▸ **Brief**
Include in the reply only the lines from the start of the data below through the line containing "Verknüpfungen hinzufügt |", reproduced exactly and with no pictures.

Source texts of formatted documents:

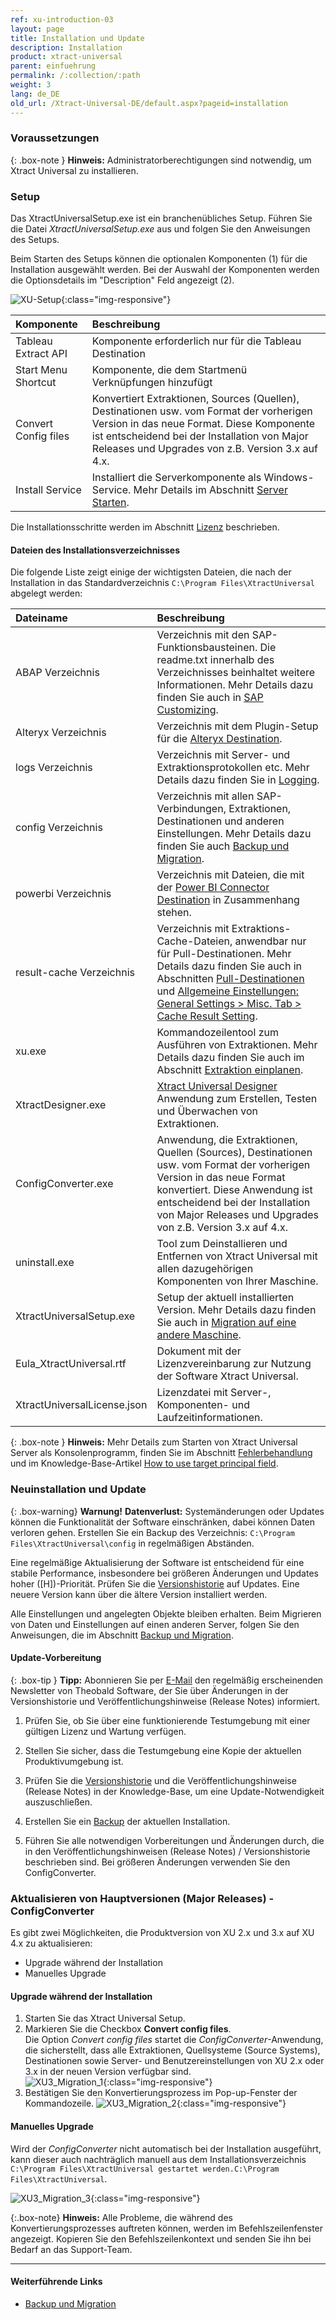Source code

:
```yaml
---
ref: xu-introduction-03
layout: page
title: Installation und Update
description: Installation
product: xtract-universal
parent: einfuehrung
permalink: /:collection/:path
weight: 3
lang: de_DE
old_url: /Xtract-Universal-DE/default.aspx?pageid=installation
---
```


### Voraussetzungen

{: .box-note }
**Hinweis:** Administratorberechtigungen sind notwendig, um Xtract Universal zu installieren.

### Setup

Das XtractUniversalSetup.exe ist ein branchenübliches Setup.  Führen Sie die Datei *XtractUniversalSetup.exe* aus und folgen Sie den Anweisungen des Setups.

Beim Starten des Setups können die optionalen Komponenten (1) für die Installation ausgewählt werden. Bei der Auswahl der Komponenten werden die Optionsdetails im "Description" Feld angezeigt (2). 

![XU-Setup](/img/content/xu/XU_Setup_2.png){:class="img-responsive"}

|Komponente | Beschreibung |
|:----|:---|
|Tableau Extract API | Komponente erforderlich nur für die Tableau Destination |
|Start Menu Shortcut | Komponente, die dem Startmenü Verknüpfungen hinzufügt |
|Convert Config files | Konvertiert Extraktionen, Sources (Quellen), Destinationen usw. vom Format der vorherigen Version in das neue Format. Diese Komponente ist entscheidend bei der Installation von Major Releases und Upgrades von z.B. Version 3.x auf 4.x.
|Install Service | Installiert die Serverkomponente als Windows-Service. Mehr Details im Abschnitt [Server Starten](../server/server-starten).

Die Installationsschritte werden im Abschnitt [Lizenz](./lizenz#installieren-von-xtract-universal-lizenz---xtractuniversallicensejson) beschrieben.

#### Dateien des Installationsverzeichnisses
Die folgende Liste zeigt einige der wichtigsten Dateien, die nach der Installation in das Standardverzeichnis ``C:\Program Files\XtractUniversal`` abgelegt werden:

|Dateiname | Beschreibung |
|:----|:---|
| ABAP Verzeichnis | Verzeichnis mit den SAP-Funktionsbausteinen. Die readme.txt innerhalb des Verzeichnisses beinhaltet weitere Informationen. Mehr Details dazu finden Sie auch in [SAP Customizing](../sap-customizing).|
| Alteryx Verzeichnis| Verzeichnis mit dem Plugin-Setup für die [Alteryx Destination](../xu-destinationen/alteryx-de/voraussetzungen-alteryx-de).|
| logs Verzeichnis| Verzeichnis mit Server- und Extraktionsprotokollen etc. Mehr Details dazu finden Sie in [Logging](../logging). |
| config Verzeichnis | Verzeichnis mit allen SAP-Verbindungen, Extraktionen, Destinationen und anderen Einstellungen. Mehr Details dazu finden Sie auch [Backup und Migration](./backup-und-migration).|
| powerbi Verzeichnis| Verzeichnis mit Dateien, die mit der [Power BI Connector Destination](../xu-destinationen/Power-BI-Connector) in Zusammenhang stehen.|
| result-cache Verzeichnis | Verzeichnis mit Extraktions-Cache-Dateien, anwendbar nur für Pull-Destinationen. Mehr Details dazu finden Sie auch in Abschnitten [Pull-Destinationen](../xu-destinationen#pull--und-push-destinationen) und [Allgemeine Einstellungen: General Settings > Misc. Tab > Cache Result Setting](../erste-schritte/allgemeine-einstellungen#misc-tab).|
| xu.exe | Kommandozeilentool zum Ausführen von Extraktionen. Mehr Details dazu finden Sie auch im Abschnitt [Extraktion einplanen](../fortgeschrittene-techniken/extraktion_einplanen). |
| XtractDesigner.exe | [Xtract Universal Designer](../erste-schritte/designer-overview) Anwendung zum Erstellen, Testen und Überwachen von Extraktionen.|
| ConfigConverter.exe|  Anwendung, die Extraktionen, Quellen (Sources), Destinationen usw. vom Format der vorherigen Version in das neue Format konvertiert. Diese Anwendung ist entscheidend bei der Installation von Major Releases und Upgrades von z.B. Version 3.x auf 4.x. |
| uninstall.exe| Tool zum Deinstallieren und Entfernen von Xtract Universal mit allen dazugehörigen Komponenten von Ihrer Maschine. |
|XtractUniversalSetup.exe| Setup der aktuell installierten Version. Mehr Details dazu finden Sie auch in [Migration auf eine andere Maschine](./backup-und-migration#migration-auf-eine-andere-maschine).|
| Eula_XtractUniversal.rtf | Dokument mit der Lizenzvereinbarung zur Nutzung der Software Xtract Universal.|
| XtractUniversalLicense.json | Lizenzdatei mit Server-, Komponenten- und Laufzeitinformationen. |


{: .box-note }
**Hinweis:** Mehr Details zum Starten von Xtract Universal Server als Konsolenprogramm, finden Sie im Abschnitt [Fehlerbehandlung](./fehlerbehandlung) und im Knowledge-Base-Artikel [How to use target principal field](https://kb.theobald-software.com/xtract-universal/target-principal-TPN).


### Neuinstallation und Update

{: .box-warning}
**Warnung!** **Datenverlust:**
Systemänderungen oder Updates können die Funktionalität der Software einschränken, dabei können Daten verloren gehen. 
Erstellen Sie ein Backup des Verzeichnis: `C:\Program Files\XtractUniversal\config` in regelmäßigen Abständen.

Eine regelmäßige Aktualisierung der Software ist entscheidend für eine stabile Performance, insbesondere bei größeren Änderungen und Updates hoher ([H])-Priorität. 
 Prüfen Sie die [Versionshistorie](https://kb.theobald-software.com/version-history) auf Updates. Eine neuere Version kann über die ältere Version installiert werden. 

Alle Einstellungen und angelegten Objekte bleiben erhalten.
Beim Migrieren von Daten und Einstellungen auf einen anderen Server, folgen Sie den Anweisungen, die im Abschnitt  [Backup und Migration](./backup-und-migration).

#### Update-Vorbereitung

{: .box-tip }
**Tipp:** Abonnieren Sie per [E-Mail](mailto:info@theobald-software.com) den regelmäßig erscheinenden Newsletter von Theobald Software, der Sie über Änderungen in der Versionshistorie und Veröffentlichungshinweise (Release Notes) informiert.

1. Prüfen Sie, ob Sie über eine funktionierende Testumgebung mit einer gültigen Lizenz und Wartung verfügen.
2. Stellen Sie sicher, dass die Testumgebung eine Kopie der aktuellen Produktivumgebung ist.
3. Prüfen Sie die [Versionshistorie](https://kb.theobald-software.com/version-history) und die Veröffentlichungshinweise (Release Notes) in der Knowledge-Base, um eine Update-Notwendigkeit auszuschließen. 

4. Erstellen Sie ein [Backup](./backup-und-migration) der aktuellen Installation.
5. Führen Sie alle notwendigen Vorbereitungen und Änderungen durch, die in den Veröffentlichungshinweisen (Release Notes) / Versionshistorie  beschrieben sind. Bei größeren Änderungen verwenden Sie den ConfigConverter.

### Aktualisieren von Hauptversionen (Major Releases) - ConfigConverter

Es gibt zwei Möglichkeiten, die Produktversion von XU 2.x und 3.x auf XU 4.x zu aktualisieren:
- Upgrade während der Installation
- Manuelles Upgrade


#### Upgrade während der Installation
1. Starten Sie das Xtract Universal Setup.
2. Markieren Sie die Checkbox **Convert config files**. <br>
Die Option *Convert config files* startet die *ConfigConverter*-Anwendung, die sicherstellt, dass alle Extraktionen, Quellsysteme (Source Systems), Destinationen sowie Server- und Benutzereinstellungen von XU 2.x oder 3.x in der neuen Version verfügbar sind. <br> 
![XU3_Migration_1](/img/content/XU4_Migration_1.png){:class="img-responsive"}
3. Bestätigen Sie den Konvertierungsprozess im Pop-up-Fenster der Kommandozeile.
![XU3_Migration_2](/img/content/XU3_Migration_2.png){:class="img-responsive"}


#### Manuelles Upgrade
Wird der *ConfigConverter* nicht automatisch bei der Installation ausgeführt, kann dieser auch nachträglich manuell aus dem Installationsverzeichnis ``C:\Program Files\XtractUniversal gestartet werden.C:\Program Files\XtractUniversal``. <br>

![XU3_Migration_3](/img/content/XU3_Migration_3.png){:class="img-responsive"}

{:.box-note}
**Hinweis:** Alle Probleme, die während des Konvertierungsprozesses auftreten können, werden im Befehlszeilenfenster angezeigt. Kopieren Sie den Befehlszeilenkontext und senden Sie ihn bei Bedarf an das Support-Team.   

****
#### Weiterführende Links
- [Backup und Migration](./backup-und-migration)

▸ **Answer space**
Source code

:
```yaml
---
ref: xu-introduction-03
layout: page
title: Installation und Update
description: Installation
product: xtract-universal
parent: einfuehrung
permalink: /:collection/:path
weight: 3
lang: de_DE
old_url: /Xtract-Universal-DE/default.aspx?pageid=installation
---
```


### Voraussetzungen

{: .box-note }
**Hinweis:** Administratorberechtigungen sind notwendig, um Xtract Universal zu installieren.

### Setup

Das XtractUniversalSetup.exe ist ein branchenübliches Setup.  Führen Sie die Datei *XtractUniversalSetup.exe* aus und folgen Sie den Anweisungen des Setups.

Beim Starten des Setups können die optionalen Komponenten (1) für die Installation ausgewählt werden. Bei der Auswahl der Komponenten werden die Optionsdetails im "Description" Feld angezeigt (2). 

![XU-Setup](/img/content/xu/XU_Setup_2.png){:class="img-responsive"}

|Komponente | Beschreibung |
|:----|:---|
|Tableau Extract API | Komponente erforderlich nur für die Tableau Destination |
|Start Menu Shortcut | Komponente, die dem Startmenü Verknüpfungen hinzufügt |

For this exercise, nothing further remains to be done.